ACTIVITY:
In the listing below, find each line that holds the string "import" and copy it.
((
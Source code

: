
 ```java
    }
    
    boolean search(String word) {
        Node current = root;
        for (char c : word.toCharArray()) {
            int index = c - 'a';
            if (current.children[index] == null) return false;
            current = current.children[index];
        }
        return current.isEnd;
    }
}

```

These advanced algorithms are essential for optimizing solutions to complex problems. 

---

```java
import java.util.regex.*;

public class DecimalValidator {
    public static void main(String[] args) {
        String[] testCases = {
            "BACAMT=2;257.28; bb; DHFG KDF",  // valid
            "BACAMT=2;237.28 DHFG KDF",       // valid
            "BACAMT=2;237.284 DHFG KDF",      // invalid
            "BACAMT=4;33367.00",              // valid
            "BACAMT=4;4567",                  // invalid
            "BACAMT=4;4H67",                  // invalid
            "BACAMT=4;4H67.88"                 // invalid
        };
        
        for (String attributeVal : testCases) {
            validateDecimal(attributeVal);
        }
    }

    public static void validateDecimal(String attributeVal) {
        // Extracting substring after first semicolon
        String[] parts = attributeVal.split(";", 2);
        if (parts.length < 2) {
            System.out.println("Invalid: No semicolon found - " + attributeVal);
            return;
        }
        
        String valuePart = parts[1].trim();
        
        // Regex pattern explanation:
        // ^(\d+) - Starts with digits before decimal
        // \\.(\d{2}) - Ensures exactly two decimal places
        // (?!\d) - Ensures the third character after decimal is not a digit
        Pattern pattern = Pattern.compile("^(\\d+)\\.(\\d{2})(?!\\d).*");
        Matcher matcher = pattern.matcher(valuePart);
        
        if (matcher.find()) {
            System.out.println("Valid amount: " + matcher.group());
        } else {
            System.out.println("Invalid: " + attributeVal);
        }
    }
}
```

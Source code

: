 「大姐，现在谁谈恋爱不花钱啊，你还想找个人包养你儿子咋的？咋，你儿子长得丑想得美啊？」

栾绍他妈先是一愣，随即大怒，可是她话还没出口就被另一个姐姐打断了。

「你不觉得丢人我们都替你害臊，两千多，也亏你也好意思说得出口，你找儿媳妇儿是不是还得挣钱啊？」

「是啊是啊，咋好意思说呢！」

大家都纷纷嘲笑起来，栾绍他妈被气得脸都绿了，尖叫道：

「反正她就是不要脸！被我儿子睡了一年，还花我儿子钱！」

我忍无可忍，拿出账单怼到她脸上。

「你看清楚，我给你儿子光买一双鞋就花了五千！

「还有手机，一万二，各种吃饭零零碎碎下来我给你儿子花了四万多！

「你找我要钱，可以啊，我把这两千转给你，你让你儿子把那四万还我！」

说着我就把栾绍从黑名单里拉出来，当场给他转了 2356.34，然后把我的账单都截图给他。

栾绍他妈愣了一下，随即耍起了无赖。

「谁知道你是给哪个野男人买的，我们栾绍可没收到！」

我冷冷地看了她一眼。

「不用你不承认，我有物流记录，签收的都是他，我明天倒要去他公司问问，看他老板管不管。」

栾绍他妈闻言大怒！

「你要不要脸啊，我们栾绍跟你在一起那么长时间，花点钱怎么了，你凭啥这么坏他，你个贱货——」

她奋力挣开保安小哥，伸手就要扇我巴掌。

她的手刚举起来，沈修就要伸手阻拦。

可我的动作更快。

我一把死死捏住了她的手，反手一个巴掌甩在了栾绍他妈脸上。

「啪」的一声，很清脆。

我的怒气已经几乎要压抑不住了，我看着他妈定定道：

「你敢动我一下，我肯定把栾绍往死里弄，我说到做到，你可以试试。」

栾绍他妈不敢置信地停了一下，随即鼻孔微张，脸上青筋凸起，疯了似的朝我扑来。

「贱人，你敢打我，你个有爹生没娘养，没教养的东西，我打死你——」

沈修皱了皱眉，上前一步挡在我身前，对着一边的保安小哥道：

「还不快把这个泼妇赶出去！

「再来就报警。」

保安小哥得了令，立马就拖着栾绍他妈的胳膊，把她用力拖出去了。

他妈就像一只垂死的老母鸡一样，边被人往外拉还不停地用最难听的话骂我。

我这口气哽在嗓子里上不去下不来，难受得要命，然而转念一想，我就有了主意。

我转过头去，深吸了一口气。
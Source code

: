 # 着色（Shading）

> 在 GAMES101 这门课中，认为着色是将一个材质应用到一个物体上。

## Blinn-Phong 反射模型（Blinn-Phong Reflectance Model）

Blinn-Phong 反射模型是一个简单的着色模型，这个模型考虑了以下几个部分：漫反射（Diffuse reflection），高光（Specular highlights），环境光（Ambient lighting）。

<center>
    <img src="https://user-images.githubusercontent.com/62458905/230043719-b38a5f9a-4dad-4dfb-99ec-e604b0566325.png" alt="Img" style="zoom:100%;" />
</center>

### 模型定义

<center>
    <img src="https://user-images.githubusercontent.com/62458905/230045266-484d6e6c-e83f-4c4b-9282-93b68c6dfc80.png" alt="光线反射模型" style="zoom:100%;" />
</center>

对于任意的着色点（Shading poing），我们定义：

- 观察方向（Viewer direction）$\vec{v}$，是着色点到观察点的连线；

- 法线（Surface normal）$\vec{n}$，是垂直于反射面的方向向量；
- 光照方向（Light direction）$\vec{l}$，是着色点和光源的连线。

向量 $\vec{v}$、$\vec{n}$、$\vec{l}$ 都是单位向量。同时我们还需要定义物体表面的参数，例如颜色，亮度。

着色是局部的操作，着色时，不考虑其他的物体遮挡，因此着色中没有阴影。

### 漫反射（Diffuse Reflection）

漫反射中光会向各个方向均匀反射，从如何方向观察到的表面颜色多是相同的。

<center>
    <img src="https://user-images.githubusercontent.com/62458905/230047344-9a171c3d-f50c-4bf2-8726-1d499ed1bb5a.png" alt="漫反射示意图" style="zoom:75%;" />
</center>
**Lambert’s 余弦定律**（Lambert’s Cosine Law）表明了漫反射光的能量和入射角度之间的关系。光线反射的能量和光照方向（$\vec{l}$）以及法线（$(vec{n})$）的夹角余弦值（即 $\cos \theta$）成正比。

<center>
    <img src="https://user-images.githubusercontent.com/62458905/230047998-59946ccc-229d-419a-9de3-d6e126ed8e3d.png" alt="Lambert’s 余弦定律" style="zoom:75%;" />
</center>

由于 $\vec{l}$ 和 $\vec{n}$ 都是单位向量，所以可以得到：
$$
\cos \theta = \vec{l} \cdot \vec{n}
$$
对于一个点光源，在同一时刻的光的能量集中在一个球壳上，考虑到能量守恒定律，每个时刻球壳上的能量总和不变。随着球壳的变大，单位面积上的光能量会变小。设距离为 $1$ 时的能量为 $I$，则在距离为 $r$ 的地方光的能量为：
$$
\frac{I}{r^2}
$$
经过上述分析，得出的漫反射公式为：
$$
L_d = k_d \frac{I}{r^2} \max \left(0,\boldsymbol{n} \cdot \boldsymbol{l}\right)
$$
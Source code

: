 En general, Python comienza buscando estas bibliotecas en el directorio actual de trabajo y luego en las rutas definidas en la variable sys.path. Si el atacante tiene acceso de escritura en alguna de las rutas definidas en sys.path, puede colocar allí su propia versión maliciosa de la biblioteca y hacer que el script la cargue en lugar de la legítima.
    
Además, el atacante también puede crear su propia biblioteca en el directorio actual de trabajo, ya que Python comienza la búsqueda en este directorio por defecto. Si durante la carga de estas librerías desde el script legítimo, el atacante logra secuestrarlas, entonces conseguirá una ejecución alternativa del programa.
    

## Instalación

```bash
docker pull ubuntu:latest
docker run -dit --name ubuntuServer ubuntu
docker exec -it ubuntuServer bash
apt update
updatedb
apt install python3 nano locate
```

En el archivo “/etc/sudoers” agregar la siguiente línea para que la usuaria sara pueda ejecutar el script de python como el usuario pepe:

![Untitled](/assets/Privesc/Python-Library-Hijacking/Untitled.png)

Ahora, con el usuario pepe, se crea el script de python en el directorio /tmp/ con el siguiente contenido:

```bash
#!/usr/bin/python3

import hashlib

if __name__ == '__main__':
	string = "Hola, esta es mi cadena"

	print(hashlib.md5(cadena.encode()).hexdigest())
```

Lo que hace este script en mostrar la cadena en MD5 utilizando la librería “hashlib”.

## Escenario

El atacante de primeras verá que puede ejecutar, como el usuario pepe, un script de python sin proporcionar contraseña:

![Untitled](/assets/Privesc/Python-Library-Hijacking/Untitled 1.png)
))
RESULT:
import java.util.regex.*;
import hashlib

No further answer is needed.